The doorbell rang again as he peeked out. Annie McGowan, alone in the streetlight, self-conscious as she waited by the door. Lucas sat down with his back to the wall, staring into the dark room. Jennifer was pregnant. Carla was waiting at the cabin. Lucas loved women, new women, different women. Loved to talk to them, send them flowers, roll around in the night. Annie McGowan was stunning, a woman with the face of Helen and what promised to be an exquisite body, pink nipples, pale, solid flesh.
And she was dumb as a stump. Lucas thought about it, pinching the bridge of his nose.
Outside, Annie McGowan waited, and after another minute turned away from the house and started back toward her car. Lucas stood up and peered through a crack between the curtain and the wall as she opened the car door, hesitated, looked back at the house. The window opened vertically, with a crank. His hand was on the crank and it would take only a second to open it, call out to her before she got away. He didn’t move. She slid into the driver’s seat, pulled the door shut, and backed out of the drive.

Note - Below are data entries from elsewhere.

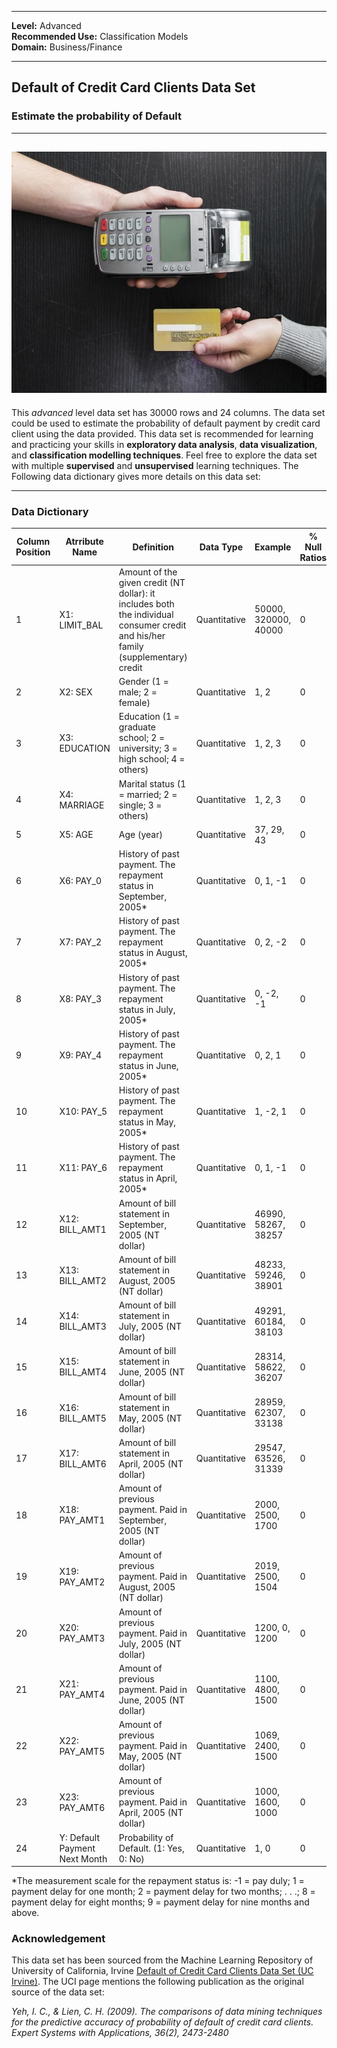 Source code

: 
---

**Level:** Advanced <br/>
**Recommended Use:** Classification Models<br/>
**Domain:** Business/Finance<br/> 

---

## Default of Credit Card Clients Data Set 

### Estimate the probability of Default 


---
![](388737-PC5WB4-539.jpg)
---

This *advanced* level data set has 30000 rows and 24 columns.
The data set could be used to estimate the probability of default payment by credit card client using the data provided.
This data set is recommended for learning and practicing your skills in **exploratory data analysis**, **data visualization**, and **classification modelling techniques**. 
Feel free to explore the data set with multiple **supervised** and **unsupervised** learning techniques. The Following data dictionary gives more details on this data set:

---

### Data Dictionary 

| Column   Position 	| Atrribute Name                	| Definition                                                                                                                            	| Data Type    	| Example              	| % Null Ratios 	|
|-------------------	|-------------------------------	|---------------------------------------------------------------------------------------------------------------------------------------	|--------------	|----------------------	|---------------	|
| 1                 	| X1: LIMIT_BAL                 	| Amount of the   given credit (NT dollar): it includes both the individual consumer credit and   his/her family (supplementary) credit 	| Quantitative 	| 50000, 320000, 40000 	| 0             	|
| 2                 	| X2: SEX                       	| Gender (1 =   male; 2 = female)                                                                                                       	| Quantitative 	| 1, 2                 	| 0             	|
| 3                 	| X3: EDUCATION                 	| Education (1 =   graduate school; 2 = university; 3 = high school; 4 = others)                                                        	| Quantitative 	| 1, 2, 3              	| 0             	|
| 4                 	| X4: MARRIAGE                  	| Marital status   (1 = married; 2 = single; 3 = others)                                                                                	| Quantitative 	| 1, 2, 3              	| 0             	|
| 5                 	| X5: AGE                       	| Age (year)                                                                                                                            	| Quantitative 	| 37, 29, 43           	| 0             	|
| 6                 	| X6: PAY_0                     	| History of   past payment. The repayment status in September, 2005*                                                                   	| Quantitative 	| 0, 1, -1             	| 0             	|
| 7                 	| X7: PAY_2                     	| History of past payment. The repayment status in August, 2005*                                                                        	| Quantitative 	| 0, 2, -2             	| 0             	|
| 8                 	| X8: PAY_3                     	| History of past payment. The repayment status in July, 2005*                                                                          	| Quantitative 	| 0, -2, -1            	| 0             	|
| 9                 	| X9: PAY_4                     	| History of past payment. The repayment status in June, 2005*                                                                          	| Quantitative 	| 0, 2, 1              	| 0             	|
| 10                	| X10: PAY_5                    	| History of past payment. The repayment status in May, 2005*                                                                           	| Quantitative 	| 1, -2, 1             	| 0             	|
| 11                	| X11: PAY_6                    	| History of past payment. The repayment status in April, 2005*                                                                         	| Quantitative 	| 0, 1, -1             	| 0             	|
| 12                	| X12: BILL_AMT1                	| Amount of bill   statement in September, 2005 (NT dollar)                                                                             	| Quantitative 	| 46990, 58267, 38257  	| 0             	|
| 13                	| X13: BILL_AMT2                	| Amount of bill   statement in August, 2005 (NT dollar)                                                                                	| Quantitative 	| 48233, 59246, 38901  	| 0             	|
| 14                	| X14: BILL_AMT3                	| Amount of bill   statement in July, 2005 (NT dollar)                                                                                  	| Quantitative 	| 49291, 60184, 38103  	| 0             	|
| 15                	| X15: BILL_AMT4                	| Amount of bill   statement in June, 2005 (NT dollar)                                                                                  	| Quantitative 	| 28314, 58622, 36207  	| 0             	|
| 16                	| X16: BILL_AMT5                	| Amount of bill   statement in May, 2005 (NT dollar)                                                                                   	| Quantitative 	| 28959, 62307, 33138  	| 0             	|
| 17                	| X17: BILL_AMT6                	| Amount of bill   statement in April, 2005 (NT dollar)                                                                                 	| Quantitative 	| 29547, 63526, 31339  	| 0             	|
| 18                	| X18: PAY_AMT1                 	| Amount of   previous payment. Paid in September, 2005 (NT dollar)                                                                     	| Quantitative 	| 2000, 2500, 1700     	| 0             	|
| 19                	| X19: PAY_AMT2                 	| Amount of   previous payment. Paid in August, 2005 (NT dollar)                                                                        	| Quantitative 	| 2019, 2500, 1504     	| 0             	|
| 20                	| X20: PAY_AMT3                 	| Amount of   previous payment. Paid in July, 2005 (NT dollar)                                                                          	| Quantitative 	| 1200, 0, 1200        	| 0             	|
| 21                	| X21: PAY_AMT4                 	| Amount of   previous payment. Paid in June, 2005 (NT dollar)                                                                          	| Quantitative 	| 1100, 4800, 1500     	| 0             	|
| 22                	| X22: PAY_AMT5                 	| Amount of   previous payment. Paid in May, 2005 (NT dollar)                                                                           	| Quantitative 	| 1069, 2400, 1500     	| 0             	|
| 23                	| X23: PAY_AMT6                 	| Amount of   previous payment. Paid in April, 2005 (NT dollar)                                                                         	| Quantitative 	| 1000, 1600, 1000     	| 0             	|
| 24                	| Y: Default Payment Next Month 	| Probability of Default. (1: Yes, 0: No)                                                                                               	| Quantitative 	| 1, 0                 	| 0             	|---

*The measurement scale for the repayment status is: -1 = pay duly; 1 = payment delay for one month; 2 = payment delay for two months; . . .; 8 = payment delay for eight months; 9 = payment delay for nine months and above. 

### Acknowledgement

This data set has been sourced from the Machine Learning Repository of University of California, Irvine [Default of Credit Card Clients Data Set (UC Irvine)](https://archive.ics.uci.edu/ml/datasets/default+of+credit+card+clients). 
The UCI page mentions the following publication as the original source of the data set:

*Yeh, I. C., & Lien, C. H. (2009). The comparisons of data mining techniques for the predictive accuracy of probability of default of credit card clients. Expert Systems with Applications, 36(2), 2473-2480*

In another second she was gone. Lucas walked back to the bedroom, lay down, and tried to sleep.
Visions of Annie . . .
CHAPTER
15
Lucas’ office door was open and the vice cop ambled in and plopped down in one of the extra chairs.
“Sparky’s gone,” he said.
“Damn. Nothing’s coming easy,” Lucas said.
“We found his place, down on Dupont, but he split last night,” the vice cop said. “The guy who lives upstairs said Sparky came home about midnight, threw his shit in the car, and took off with one of his ladies. Said it didn’t look like he was coming back.”